Policymakers actively marginalized the manufacturing sector by saddling them with cost recovery rules that prevent them from deducting the full cost of investment in physical plant and equipment. Going forward, policymakers should avoid haphazard fixes, targeted measures, and protectionism.
We estimate that moving to permanent full expensing and neutral cost recovery for structures would add more than 1 million full-time equivalent jobs to the long-run economy and boost the long-run capital stock by $4.8 trillion.
Cost recovery is the way the tax code permits firms to recover (or deduct) the cost of making investments. Cost recovery plays an important role in defining a business’ taxable income and can impact investment decisions.
Studies have shown that accelerated depreciation helps increase wage growth.

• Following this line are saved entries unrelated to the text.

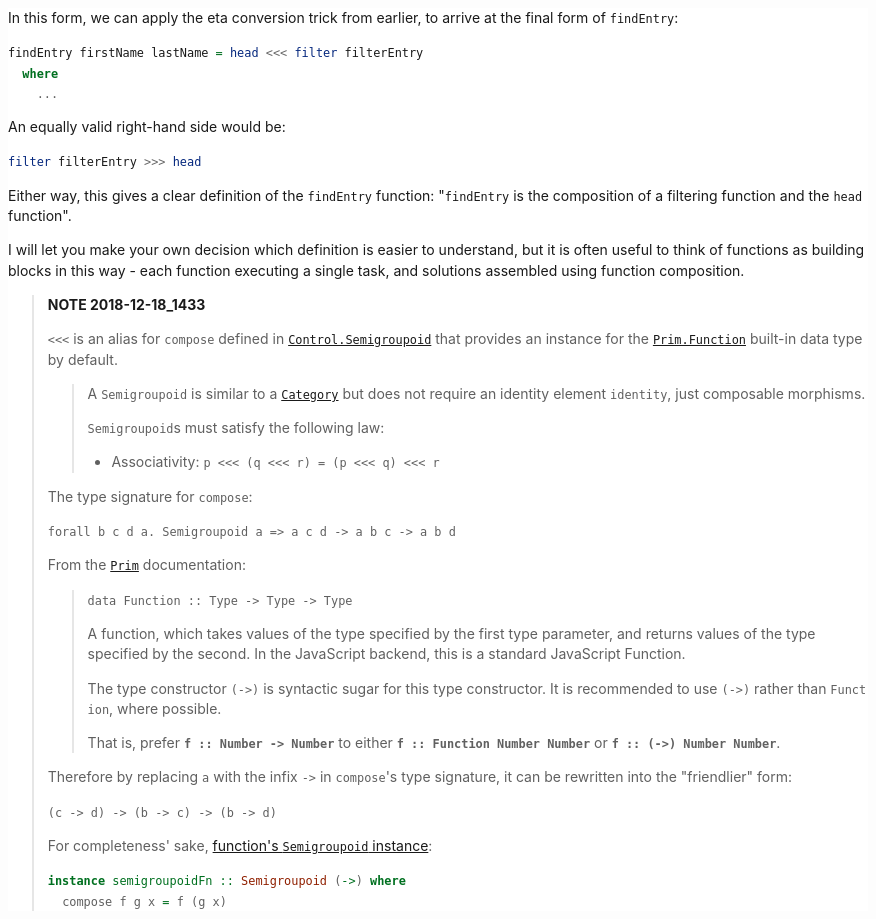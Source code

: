 In this form, we can apply the eta conversion trick from earlier, to arrive at the final form of `findEntry`:

```haskell
findEntry firstName lastName = head <<< filter filterEntry
  where
    ...
```

An equally valid right-hand side would be:

```haskell
filter filterEntry >>> head
```

Either way, this gives a clear definition of the `findEntry` function: "`findEntry` is the composition of a filtering function and the `head` function".

I will let you make your own decision which definition is easier to understand, but it is often useful to think of functions as building blocks in this way - each function executing a single task, and solutions assembled using function composition.

> <a id="note2018-12-18_1433">**NOTE 2018-12-18_1433**</a>
>
> `<<<` is an alias for `compose` defined in [`Control.Semigroupoid`](https://pursuit.purescript.org/packages/purescript-prelude/4.1.0/docs/Control.Semigroupoid) that provides an instance for the [`Prim.Function`](https://pursuit.purescript.org/builtins/docs/Prim#t:Function) built-in data type by default.
>
> > A `Semigroupoid` is similar to a [`Category`](#category) but does not
> > require an identity element `identity`, just composable morphisms.
> >
> > `Semigroupoid`s must satisfy the following law:
> >
> > - Associativity: `p <<< (q <<< r) = (p <<< q) <<< r`
>
> The type signature for `compose`:
> ```text
> forall b c d a. Semigroupoid a => a c d -> a b c -> a b d
> ```
>
> From the [`Prim`](https://pursuit.purescript.org/builtins/docs/Prim) documentation:
>
> > `data Function :: Type -> Type -> Type`
> >
> > A function, which takes values of the type specified by the first type parameter, and returns values of the type specified by the second. In the JavaScript backend, this is a standard JavaScript Function.
> >
> > The type constructor `(->)` is syntactic sugar for this type constructor. It is recommended to use `(->)` rather than `Function`, where possible.
> >
> > That is, prefer **`f :: Number -> Number`** to either **`f :: Function Number Number`** or **`f :: (->) Number Number`**.
>
> Therefore by replacing `a` with the infix `->` in `compose`'s type signature, it can be rewritten into the "friendlier" form:
> ```text
> (c -> d) -> (b -> c) -> (b -> d)
> ```
> For completeness' sake, [function's `Semigroupoid` instance](https://github.com/purescript/purescript-prelude/blob/v4.1.0/src/Control/Semigroupoid.purs):
> ```purescript
> instance semigroupoidFn :: Semigroupoid (->) where
>   compose f g x = f (g x)
> ```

A recent report found that states that implemented accelerated depreciation in their tax codes led to a 2.5 percent increase in compensation per employee in manufacturing, relative to states that did not.
While tax rates matter to businesses, so too does the measure of income to which those tax rates apply. The corporate income tax is a tax on profits, normally defined as revenue minus costs. However, under the current tax code, businesses are unable to deduct the full cost of certain expenses—their capital investments—meaning the tax code is not neutral and actually increases the cost of investment.
Permanent full expensing for all types of investment is an effective policy change lawmakers can use to encourage additional investment and economic growth.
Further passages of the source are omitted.